Les centrales solaires orbitales, l’avenir de l’énergie ?

D’après l’Académie internationale d’astronautique (IAA) basée à Paris, l’énergie solaire pourrait être directement captée de l’espace d’ici 30 ans de façon rentable,  à condition que les Etats apportent leur soutien financier.

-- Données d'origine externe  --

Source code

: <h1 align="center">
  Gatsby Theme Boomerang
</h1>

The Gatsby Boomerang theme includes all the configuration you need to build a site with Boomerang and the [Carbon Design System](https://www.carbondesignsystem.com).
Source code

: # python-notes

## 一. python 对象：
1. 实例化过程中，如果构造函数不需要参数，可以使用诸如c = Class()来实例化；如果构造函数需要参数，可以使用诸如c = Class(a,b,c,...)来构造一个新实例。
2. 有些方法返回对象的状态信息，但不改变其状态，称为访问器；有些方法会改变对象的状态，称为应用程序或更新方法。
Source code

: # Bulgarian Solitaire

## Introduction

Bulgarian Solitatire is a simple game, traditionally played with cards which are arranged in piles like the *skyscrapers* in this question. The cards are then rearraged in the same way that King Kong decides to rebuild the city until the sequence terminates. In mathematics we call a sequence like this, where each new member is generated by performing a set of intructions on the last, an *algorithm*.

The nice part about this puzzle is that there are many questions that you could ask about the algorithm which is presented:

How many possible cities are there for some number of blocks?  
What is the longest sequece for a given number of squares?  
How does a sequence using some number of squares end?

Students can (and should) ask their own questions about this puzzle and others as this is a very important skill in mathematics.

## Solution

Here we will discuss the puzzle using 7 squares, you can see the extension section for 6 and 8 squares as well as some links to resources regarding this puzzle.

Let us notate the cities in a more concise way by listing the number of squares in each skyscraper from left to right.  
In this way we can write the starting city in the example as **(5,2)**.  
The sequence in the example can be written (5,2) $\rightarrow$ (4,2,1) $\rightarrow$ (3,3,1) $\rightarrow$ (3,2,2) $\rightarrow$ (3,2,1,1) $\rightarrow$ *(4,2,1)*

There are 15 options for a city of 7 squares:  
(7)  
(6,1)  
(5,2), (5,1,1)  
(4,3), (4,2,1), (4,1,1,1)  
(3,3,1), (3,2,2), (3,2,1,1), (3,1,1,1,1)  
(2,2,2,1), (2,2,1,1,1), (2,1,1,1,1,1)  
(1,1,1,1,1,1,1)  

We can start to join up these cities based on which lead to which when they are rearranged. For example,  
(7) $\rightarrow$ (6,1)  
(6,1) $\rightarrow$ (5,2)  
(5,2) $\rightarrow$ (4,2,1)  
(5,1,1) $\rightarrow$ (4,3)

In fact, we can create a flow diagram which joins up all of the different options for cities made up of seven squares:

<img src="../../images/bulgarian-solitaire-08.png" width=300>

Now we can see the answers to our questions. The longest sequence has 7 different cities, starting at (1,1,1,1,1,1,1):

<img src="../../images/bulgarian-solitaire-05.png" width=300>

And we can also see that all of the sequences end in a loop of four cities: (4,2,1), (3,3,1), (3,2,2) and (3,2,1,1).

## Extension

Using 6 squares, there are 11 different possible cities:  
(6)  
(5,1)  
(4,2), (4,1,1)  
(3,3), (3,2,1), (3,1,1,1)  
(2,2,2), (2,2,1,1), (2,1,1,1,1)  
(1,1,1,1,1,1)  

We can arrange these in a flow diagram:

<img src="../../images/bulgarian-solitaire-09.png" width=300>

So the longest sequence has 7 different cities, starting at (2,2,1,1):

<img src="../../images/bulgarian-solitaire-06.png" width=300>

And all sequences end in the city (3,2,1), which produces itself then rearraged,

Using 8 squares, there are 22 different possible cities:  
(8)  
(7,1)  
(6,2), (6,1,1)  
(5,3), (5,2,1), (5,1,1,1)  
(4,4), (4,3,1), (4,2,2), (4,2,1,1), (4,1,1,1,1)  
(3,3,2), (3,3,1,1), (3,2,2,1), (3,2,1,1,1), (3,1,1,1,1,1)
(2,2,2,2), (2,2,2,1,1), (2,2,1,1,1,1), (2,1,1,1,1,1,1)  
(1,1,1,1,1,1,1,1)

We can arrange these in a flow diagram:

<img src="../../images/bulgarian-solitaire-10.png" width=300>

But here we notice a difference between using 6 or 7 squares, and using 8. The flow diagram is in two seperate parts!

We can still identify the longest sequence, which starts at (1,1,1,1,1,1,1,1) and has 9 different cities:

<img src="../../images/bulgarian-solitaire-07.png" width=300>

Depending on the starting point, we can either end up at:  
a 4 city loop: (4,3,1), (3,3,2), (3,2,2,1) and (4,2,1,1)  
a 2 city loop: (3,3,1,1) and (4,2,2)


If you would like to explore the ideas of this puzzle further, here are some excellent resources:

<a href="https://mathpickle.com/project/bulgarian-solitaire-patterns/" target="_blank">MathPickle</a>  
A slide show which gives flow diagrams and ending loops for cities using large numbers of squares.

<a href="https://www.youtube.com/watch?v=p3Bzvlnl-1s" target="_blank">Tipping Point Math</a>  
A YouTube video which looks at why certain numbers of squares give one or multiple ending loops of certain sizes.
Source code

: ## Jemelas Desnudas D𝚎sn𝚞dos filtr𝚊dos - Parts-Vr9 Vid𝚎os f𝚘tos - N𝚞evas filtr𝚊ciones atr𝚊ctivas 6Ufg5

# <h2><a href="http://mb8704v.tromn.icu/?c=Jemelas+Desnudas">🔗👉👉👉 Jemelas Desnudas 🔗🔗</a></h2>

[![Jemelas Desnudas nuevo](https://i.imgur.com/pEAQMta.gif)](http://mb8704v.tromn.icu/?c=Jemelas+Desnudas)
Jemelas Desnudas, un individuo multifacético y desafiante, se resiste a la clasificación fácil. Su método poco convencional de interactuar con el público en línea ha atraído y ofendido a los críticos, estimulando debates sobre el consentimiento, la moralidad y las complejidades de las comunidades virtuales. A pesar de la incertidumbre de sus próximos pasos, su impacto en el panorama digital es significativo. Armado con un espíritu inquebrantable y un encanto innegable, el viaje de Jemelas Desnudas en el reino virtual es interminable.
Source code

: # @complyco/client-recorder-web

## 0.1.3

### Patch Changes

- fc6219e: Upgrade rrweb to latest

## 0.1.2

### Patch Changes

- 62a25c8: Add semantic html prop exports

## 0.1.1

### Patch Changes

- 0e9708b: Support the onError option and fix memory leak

Mettre sur orbite des centrales électriques pour collecter l’énergie solaire et la transmettre vers la Terre sera « techniquement possible » d’ici dix ou vingt ans, au vu des technologies actuelles, selon les scientifiques de l’IAA, qui ajoutent qu’un tel projet serait rentable dans 30 ans.

« Il est certain qu’une énergie solaire distribuée depuis l’espace pourrait jouer un rôle extrêmement important pour subvenir aux besoins en énergie de la planète au XXIe siècle », affirme l’étude dirigée par John Mankins, qui a travaillé 25 ans à la NASA, où il fut directeur des études prospectives.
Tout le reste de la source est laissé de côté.